To deal with difficult people, put the assumptions out on the table. Call out what looks like an assumption. Maybe he thought you were going to take out the garbage last week, or she thought you were going to turn in the fourth quarter report yesterday. Often, the person isn’t quite so difficult when assumptions change.

2. What Did You Expect?

If assumptions are how things are in someone’s mind, expectations are assumptions in the future tense. Dealing with difficult people often starts with your own expectations for their behavior. We often expect a certain level of competence from our co-workers. With difficult people, that certain level is far from certain. If you haven’t made your expectations clear, you shouldn’t be surprised if you are disappointed.

“I expected that my new employee would take the initiative to connect with some key internal customers,” one Salesforce administrator confided. “But I hadn’t told her of that expectation. I thought she was being difficult, but it turns out, I was just being unclear.” Derek, an engineer, said, “Happens a lot between millennials and other generations, I’m afraid. I hate ambiguity. Spell out your expectations – I can take it – and let me get you what you need.”

3. Agree Not to Disagree

Agreement is the antidote for assumptions and expectations. Unmet expectations are often what drive difficulty between two people. Putting those expectations and assumptions out on the table is an important step toward solving the real problem, which is no agreement.

A project manager for the oil and gas industry, Jackie says that she works hard to close the loop with her team. “It’s not enough to say what you’re going to do. You can’t stop there – you have to get agreement. Agreement is what closes the loop.” Sometimes, things slip, but your agreement gives you something other than personalities to work around.

4. Use Your GPS

In my hometown of Houston, tropical storms caused many roads to be shut down and lots of highways to become impassable. But, eventually, my GPS always found a way around the blockage, even if it meant routing me in an unusual way.

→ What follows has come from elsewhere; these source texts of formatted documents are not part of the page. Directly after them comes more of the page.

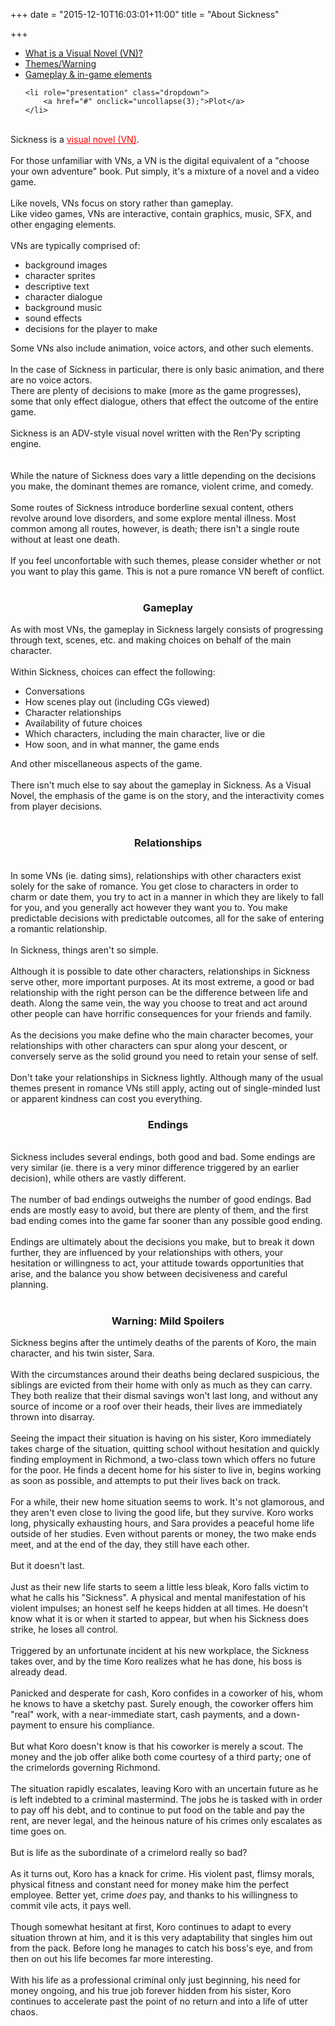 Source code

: +++
date = "2015-12-10T16:03:01+11:00"
title = "About Sickness"

+++

<ul class="nav nav-tabs">
	<li role="presentation" class="active">
		<a href="#" onclick="uncollapse(0);">What is a Visual Novel (VN)?</a>
	</li>
	<li role="presentation">
		<a href="#" onclick="uncollapse(1);">Themes/Warning</a>
	</li>
	<li role="presentation">
		<a href="#" onclick="uncollapse(2);">Gameplay &amp; in-game elements</a>
	</li>

	<li role="presentation" class="dropdown">
		<a href="#" onclick="uncollapse(3);">Plot</a>
  	</li>

</ul>

<div id="accordion">
  <div class="content"><span><br/>Sickness is a <a href="https://en.wikipedia.org/wiki/Visual_novel" target="_blank" style="color:red;">visual novel (VN)</a>.<br/><br/>For those unfamiliar with VNs, a VN is the digital equivalent of a "choose your own adventure" book. Put simply, it's a mixture of a novel and a video game.<br/><br/>Like novels, VNs focus on story rather than gameplay.<br/>Like video games, VNs are interactive, contain graphics, music, SFX, and other engaging elements.<br/><br/>VNs are typically comprised of:<br/>
      <ul>
        <li>background images</li>
        <li>character sprites</li>
        <li>descriptive text</li>
        <li>character dialogue</li>
        <li>background music</li>
        <li>sound effects</li>
        <li>decisions for the player to make</li>
      </ul>Some VNs also include animation, voice actors, and other such elements.<br/><br/>In the case of Sickness in particular, there is only basic animation, and there are no voice actors.<br/>There are plenty of decisions to make (more as the game progresses), some that only effect dialogue, others that effect the outcome of the entire game.<br/><br/>Sickness is an ADV-style visual novel written with the Ren'Py scripting engine.<br/><br/></span></div>
  <div class="content"><span><br/>While the nature of Sickness does vary a little depending on the decisions you make, the dominant themes are romance, violent crime, and comedy.<br/><br/>Some routes of Sickness introduce borderline sexual content, others revolve around love disorders, and some explore mental illness. Most common among all routes, however, is death; there isn't a single route without at least one death.<br/><br/>If you feel unconfortable with such themes, please consider whether or not you want to play this game. This is not a pure romance VN bereft of conflict.<br/><br/></span></div>
  <div class="content"><span>
      <center>
        <h3>Gameplay</h3>
      </center>As with most VNs, the gameplay in Sickness largely consists of progressing through text, scenes, etc. and making choices on behalf of the main character.<br/><br/>Within Sickness, choices can effect the following:<br/>
      <ul>
        <li>Conversations</li>
        <li>How scenes play out (including CGs viewed)</li>
        <li>Character relationships</li>
        <li>Availability of future choices</li>
        <li>Which characters, including the main character, live or die</li>
        <li>How soon, and in what manner, the game ends</li>
      </ul>And other miscellaneous aspects of the game.<br/><br/>There isn't much else to say about the gameplay in Sickness. As a Visual Novel, the emphasis of the game is on the story, and the interactivity comes from player decisions.<br/><br/>
      <center>
        <h3>Relationships</h3>
      </center><br/>In some VNs (ie. dating sims), relationships with other characters exist solely for the sake of romance. You get close to characters in order to charm or date them, you try to act in a manner in which they are likely to fall for you, and you generally act however they want you to. You make predictable decisions with predictable outcomes, all for the sake of entering a romantic relationship.<br/><br/>In Sickness, things aren't so simple.<br/><br/>Although it is possible to date other characters, relationships in Sickness serve other, more important purposes. At its most extreme, a good or bad relationship with the right person can be the difference between life and death. Along the same vein, the way you choose to treat and act around other people can have horrific consequences for your friends and family.<br/><br/>As the decisions you make define who the main character becomes, your relationships with other characters can spur along your descent, or conversely serve as the solid ground you need to retain your sense of self.<br/><br/>Don't take your relationships in Sickness lightly. Although many of the usual themes present in romance VNs still apply, acting out of single-minded lust or apparent kindness can cost you everything.<br/>
      <center>
        <h3>Endings</h3>
      </center><br/>Sickness includes several endings, both good and bad. Some endings are very similar (ie. there is a very minor difference triggered by an earlier decision), while others are vastly different.<br/><br/>The number of bad endings outweighs the number of good endings. Bad ends are mostly easy to avoid, but there are plenty of them, and the first bad ending comes into the game far sooner than any possible good ending.<br/><br/>Endings are ultimately about the decisions you make, but to break it down further, they are influenced by your relationships with others, your hesitation or willingness to act, your attitude towards opportunities that arise, and the balance you show between decisiveness and careful planning.<br/><br/></span></div>
  <div class="content"><span>
      <center>
        <h3>Warning: Mild Spoilers</h3>
      </center>Sickness begins after the untimely deaths of the parents of Koro, the main character, and his twin sister, Sara.<br/><br/>With the circumstances around their deaths being declared suspicious, the siblings are evicted from their home with only as much as they can carry. They both realize that their dismal savings won't last long, and without any source of income or a roof over their heads, their lives are immediately thrown into disarray.<br/><br/>Seeing the impact their situation is having on his sister, Koro immediately takes charge of the situation, quitting school without hesitation and quickly finding employment in Richmond, a two-class town which offers no future for the poor. He finds a decent home for his sister to live in, begins working as soon as possible, and attempts to put their lives back on track.<br/><br/>For a while, their new home situation seems to work. It's not glamorous, and they aren't even close to living the good life, but they survive. Koro works long, physically exhausting hours, and Sara provides a peaceful home life outside of her studies. Even without parents or money, the two make ends meet, and at the end of the day, they still have each other.<br/><br/>But it doesn't last.<br/><br/>Just as their new life starts to seem a little less bleak, Koro falls victim to what he calls his "Sickness". A physical and mental manifestation of his violent impulses; an honest self he keeps hidden at all times. He doesn't know what it is or when it started to appear, but when his Sickness does strike, he loses all control.<br/><br/>Triggered by an unfortunate incident at his new workplace, the Sickness takes over, and by the time Koro realizes what he has done, his boss is already dead.<br/><br/>Panicked and desperate for cash, Koro confides in a coworker of his, whom he knows to have a sketchy past. Surely enough, the coworker offers him "real" work, with a near-immediate start, cash payments, and a down-payment to ensure his compliance.<br/><br/>But what Koro doesn't know is that his coworker is merely a scout. The money and the job offer alike both come courtesy of a third party; one of the crimelords governing Richmond.<br/><br/>The situation rapidly escalates, leaving Koro with an uncertain future as he is left indebted to a criminal mastermind. The jobs he is tasked with in order to pay off his debt, and to continue to put food on the table and pay the rent, are never legal, and the heinous nature of his crimes only escalates as time goes on.<br/><br/>But is life as the subordinate of a crimelord really so bad?<br/><br/>As it turns out, Koro has a knack for crime. His violent past, flimsy morals, physical fitness and constant need for money make him the perfect employee. Better yet, crime <i>does</i> pay, and thanks to his willingness to commit vile acts, it pays well.<br/><br/>Though somewhat hesitant at first, Koro continues to adapt to every situation thrown at him, and it is this very adaptability that singles him out from the pack. Before long he manages to catch his boss's eye, and from then on out his life becomes far more interesting.<br/><br/>With his life as a professional criminal only just beginning, his need for money ongoing, and his true job forever hidden from his sister, Koro continues to accelerate past the point of no return and into a life of utter chaos.</span></div>
</div>
<script src="/js/accordion.js" type="text/javascript" charset="utf-8" defer="defer" async="async"></script>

Difficult people are like road blocks: Even when you work through assumptions to agreement, you still have other sources of difficulty. Those sources may be their attitude, their work ethic or even something more troubling, like their politics or personal viewpoints. Your internal GPS needs to route around those difficulties, and it always can. Maybe what your co-worker does, says or believes is a source of difficulty, but the real question is why you’re thinking about those things. Just because a train of thought shows up doesn’t mean you have to take a ride on it. Don’t make a difficult person more difficult by amplifying your thoughts about the things that drive you crazy.

In this article by Ariana Huffington, she shares a quote from Harari: “In ancient times having power meant having access to data. Today, having power means knowing what to ignore.” Re-route yourself to focus on what really matters, and reach agreement with that difficult person. And if you can’t reach an agreement, here’s the good news: Your GPS can help you to go around them. If it looks like someone is so difficult that you don’t have options, think again. Are there other people or resources you could turn to during a time of difficulty? Use your internal GPS to get out of your own way, and find new resources for your journey.